● Assigned task: Through the line that contains "Recently, I have been researching natural", return the data below exactly, starting at its first line; leave the rest out.

════════

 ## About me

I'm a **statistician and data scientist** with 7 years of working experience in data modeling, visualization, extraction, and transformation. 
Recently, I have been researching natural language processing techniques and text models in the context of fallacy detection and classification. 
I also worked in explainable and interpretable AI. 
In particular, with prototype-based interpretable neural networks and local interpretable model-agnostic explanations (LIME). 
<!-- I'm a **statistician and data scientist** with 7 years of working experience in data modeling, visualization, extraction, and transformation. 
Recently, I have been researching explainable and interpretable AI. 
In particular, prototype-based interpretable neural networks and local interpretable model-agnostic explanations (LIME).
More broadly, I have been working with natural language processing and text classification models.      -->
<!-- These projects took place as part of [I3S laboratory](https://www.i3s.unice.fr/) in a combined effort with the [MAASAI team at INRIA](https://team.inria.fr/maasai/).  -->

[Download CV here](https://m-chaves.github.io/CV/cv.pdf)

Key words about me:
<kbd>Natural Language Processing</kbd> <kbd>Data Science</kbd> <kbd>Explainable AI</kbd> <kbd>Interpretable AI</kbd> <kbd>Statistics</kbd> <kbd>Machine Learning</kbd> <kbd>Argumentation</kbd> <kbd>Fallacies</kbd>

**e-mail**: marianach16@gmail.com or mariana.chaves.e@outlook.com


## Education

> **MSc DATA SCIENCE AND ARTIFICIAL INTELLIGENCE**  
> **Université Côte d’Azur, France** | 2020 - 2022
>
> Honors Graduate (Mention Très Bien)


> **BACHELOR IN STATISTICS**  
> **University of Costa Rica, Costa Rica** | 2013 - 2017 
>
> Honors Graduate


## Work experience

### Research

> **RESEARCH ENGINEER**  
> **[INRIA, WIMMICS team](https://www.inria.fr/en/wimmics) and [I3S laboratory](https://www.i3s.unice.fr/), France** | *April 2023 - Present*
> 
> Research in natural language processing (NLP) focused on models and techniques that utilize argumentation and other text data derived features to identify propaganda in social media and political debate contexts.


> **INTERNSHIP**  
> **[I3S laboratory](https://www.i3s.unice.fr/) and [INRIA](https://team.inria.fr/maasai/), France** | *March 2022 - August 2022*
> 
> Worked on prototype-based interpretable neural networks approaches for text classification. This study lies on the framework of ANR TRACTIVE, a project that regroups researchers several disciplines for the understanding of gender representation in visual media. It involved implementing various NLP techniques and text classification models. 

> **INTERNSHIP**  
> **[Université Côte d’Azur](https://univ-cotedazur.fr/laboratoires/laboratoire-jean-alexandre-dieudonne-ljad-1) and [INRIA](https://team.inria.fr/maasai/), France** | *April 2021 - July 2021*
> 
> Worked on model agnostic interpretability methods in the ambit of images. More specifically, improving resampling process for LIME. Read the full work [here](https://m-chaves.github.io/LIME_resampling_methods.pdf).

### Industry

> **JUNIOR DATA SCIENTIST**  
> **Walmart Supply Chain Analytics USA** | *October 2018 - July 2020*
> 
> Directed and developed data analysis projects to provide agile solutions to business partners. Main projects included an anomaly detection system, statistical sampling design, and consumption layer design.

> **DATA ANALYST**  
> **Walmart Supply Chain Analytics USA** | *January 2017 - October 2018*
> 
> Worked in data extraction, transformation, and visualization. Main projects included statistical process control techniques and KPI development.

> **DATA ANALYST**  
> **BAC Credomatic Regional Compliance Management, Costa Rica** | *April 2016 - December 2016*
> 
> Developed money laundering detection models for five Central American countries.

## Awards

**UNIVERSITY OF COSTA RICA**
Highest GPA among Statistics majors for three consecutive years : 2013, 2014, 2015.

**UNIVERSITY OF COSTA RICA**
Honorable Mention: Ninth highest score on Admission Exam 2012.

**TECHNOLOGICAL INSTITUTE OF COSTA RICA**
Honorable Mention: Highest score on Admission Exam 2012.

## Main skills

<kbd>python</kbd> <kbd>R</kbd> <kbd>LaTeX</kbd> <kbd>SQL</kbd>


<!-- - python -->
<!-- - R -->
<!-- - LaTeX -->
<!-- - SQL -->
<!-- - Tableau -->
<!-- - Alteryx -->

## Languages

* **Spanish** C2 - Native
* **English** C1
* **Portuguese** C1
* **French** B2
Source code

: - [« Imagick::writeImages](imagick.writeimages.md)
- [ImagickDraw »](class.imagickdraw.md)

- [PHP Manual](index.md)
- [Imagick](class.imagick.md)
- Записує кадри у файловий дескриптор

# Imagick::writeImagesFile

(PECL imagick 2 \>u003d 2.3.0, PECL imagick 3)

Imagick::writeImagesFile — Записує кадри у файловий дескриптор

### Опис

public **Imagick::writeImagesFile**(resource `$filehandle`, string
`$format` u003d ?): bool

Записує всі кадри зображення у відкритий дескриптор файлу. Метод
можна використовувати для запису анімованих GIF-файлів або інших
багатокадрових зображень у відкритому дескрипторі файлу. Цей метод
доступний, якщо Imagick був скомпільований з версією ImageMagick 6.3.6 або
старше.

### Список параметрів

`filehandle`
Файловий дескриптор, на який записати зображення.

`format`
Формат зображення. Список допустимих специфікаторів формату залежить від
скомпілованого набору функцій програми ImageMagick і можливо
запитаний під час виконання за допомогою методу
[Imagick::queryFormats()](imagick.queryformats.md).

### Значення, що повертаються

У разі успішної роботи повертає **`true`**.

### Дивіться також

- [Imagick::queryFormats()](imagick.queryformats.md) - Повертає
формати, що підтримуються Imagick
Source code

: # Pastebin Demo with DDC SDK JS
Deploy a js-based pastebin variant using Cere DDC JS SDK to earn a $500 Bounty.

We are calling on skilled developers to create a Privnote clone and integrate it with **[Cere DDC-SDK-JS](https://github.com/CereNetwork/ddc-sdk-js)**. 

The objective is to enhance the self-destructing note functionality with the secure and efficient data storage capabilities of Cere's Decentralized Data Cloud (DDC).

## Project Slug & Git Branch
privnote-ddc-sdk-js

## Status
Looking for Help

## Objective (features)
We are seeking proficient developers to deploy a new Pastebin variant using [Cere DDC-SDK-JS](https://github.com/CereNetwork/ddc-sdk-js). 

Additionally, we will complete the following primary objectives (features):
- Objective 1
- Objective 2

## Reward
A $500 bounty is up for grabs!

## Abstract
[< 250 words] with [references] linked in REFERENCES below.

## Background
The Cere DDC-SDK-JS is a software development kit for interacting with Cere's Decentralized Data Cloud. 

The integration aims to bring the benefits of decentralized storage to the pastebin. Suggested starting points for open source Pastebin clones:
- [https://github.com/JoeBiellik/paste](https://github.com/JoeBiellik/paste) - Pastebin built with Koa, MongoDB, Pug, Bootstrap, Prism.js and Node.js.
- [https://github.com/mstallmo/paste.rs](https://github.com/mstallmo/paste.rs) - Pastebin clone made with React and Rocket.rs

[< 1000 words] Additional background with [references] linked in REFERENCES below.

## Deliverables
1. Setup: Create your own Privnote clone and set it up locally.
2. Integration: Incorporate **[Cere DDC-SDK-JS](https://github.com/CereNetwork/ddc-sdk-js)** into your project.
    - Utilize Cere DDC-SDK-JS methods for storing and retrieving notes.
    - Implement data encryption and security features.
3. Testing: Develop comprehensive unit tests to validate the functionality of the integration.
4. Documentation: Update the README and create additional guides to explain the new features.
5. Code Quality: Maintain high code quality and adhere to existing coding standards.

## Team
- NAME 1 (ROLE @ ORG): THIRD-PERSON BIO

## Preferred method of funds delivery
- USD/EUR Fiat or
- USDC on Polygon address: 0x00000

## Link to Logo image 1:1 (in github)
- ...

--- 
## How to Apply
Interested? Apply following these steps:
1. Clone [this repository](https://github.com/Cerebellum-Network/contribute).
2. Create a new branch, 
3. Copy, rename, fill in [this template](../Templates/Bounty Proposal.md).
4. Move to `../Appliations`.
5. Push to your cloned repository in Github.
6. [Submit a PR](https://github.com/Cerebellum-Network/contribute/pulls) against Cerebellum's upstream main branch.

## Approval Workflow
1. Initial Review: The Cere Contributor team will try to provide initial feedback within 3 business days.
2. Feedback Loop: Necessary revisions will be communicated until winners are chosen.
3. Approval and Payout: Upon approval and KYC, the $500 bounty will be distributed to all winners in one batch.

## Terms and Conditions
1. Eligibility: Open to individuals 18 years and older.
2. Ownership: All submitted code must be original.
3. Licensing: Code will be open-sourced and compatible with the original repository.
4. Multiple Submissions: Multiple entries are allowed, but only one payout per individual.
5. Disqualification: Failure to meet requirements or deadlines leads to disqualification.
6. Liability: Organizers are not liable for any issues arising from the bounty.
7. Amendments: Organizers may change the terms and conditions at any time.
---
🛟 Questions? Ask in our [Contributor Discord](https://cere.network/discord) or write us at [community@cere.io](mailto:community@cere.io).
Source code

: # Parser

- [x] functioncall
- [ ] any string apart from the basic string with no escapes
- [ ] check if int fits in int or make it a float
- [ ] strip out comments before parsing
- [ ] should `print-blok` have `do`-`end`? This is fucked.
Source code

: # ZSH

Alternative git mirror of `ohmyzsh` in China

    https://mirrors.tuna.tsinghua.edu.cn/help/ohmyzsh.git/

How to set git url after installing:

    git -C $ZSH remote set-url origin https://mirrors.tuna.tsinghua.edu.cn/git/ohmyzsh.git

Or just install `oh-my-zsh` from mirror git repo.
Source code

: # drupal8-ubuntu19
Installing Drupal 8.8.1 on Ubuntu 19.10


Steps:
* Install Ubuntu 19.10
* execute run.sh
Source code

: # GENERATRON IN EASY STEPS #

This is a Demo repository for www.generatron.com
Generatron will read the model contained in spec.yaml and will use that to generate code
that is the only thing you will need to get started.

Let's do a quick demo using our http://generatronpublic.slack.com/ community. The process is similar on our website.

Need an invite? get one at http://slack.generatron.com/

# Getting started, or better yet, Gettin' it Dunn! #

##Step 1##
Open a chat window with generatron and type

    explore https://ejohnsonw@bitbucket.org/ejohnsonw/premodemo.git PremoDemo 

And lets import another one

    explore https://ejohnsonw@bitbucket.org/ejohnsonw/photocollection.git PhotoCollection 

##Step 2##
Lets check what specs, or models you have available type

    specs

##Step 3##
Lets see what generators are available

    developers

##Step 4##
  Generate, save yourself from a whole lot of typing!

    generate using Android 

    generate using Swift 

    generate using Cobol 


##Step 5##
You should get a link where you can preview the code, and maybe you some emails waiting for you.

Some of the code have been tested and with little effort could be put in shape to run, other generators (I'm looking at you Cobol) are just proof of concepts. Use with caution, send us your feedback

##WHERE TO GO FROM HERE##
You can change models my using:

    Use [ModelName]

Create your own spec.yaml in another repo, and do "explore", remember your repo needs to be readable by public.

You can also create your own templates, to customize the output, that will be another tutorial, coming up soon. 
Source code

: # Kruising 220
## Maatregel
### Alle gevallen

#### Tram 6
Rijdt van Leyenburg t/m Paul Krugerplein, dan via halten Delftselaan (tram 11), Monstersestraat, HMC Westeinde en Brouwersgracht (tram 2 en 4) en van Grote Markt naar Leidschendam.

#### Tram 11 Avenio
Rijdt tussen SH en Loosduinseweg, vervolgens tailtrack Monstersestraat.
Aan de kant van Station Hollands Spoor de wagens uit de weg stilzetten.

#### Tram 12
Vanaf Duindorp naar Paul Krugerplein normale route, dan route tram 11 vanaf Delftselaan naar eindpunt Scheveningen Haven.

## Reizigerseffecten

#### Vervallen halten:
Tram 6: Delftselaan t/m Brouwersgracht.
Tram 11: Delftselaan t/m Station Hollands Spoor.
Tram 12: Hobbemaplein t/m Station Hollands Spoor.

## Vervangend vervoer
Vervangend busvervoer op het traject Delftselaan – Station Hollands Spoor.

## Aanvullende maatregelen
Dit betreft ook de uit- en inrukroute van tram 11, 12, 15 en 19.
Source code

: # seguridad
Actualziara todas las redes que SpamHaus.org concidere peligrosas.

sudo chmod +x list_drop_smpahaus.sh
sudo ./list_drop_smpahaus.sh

════════

● Completed exercise:
 ## About me

I'm a **statistician and data scientist** with 7 years of working experience in data modeling, visualization, extraction, and transformation. 
Recently, I have been researching natural language processing techniques and text models in the context of fallacy detection and classification. 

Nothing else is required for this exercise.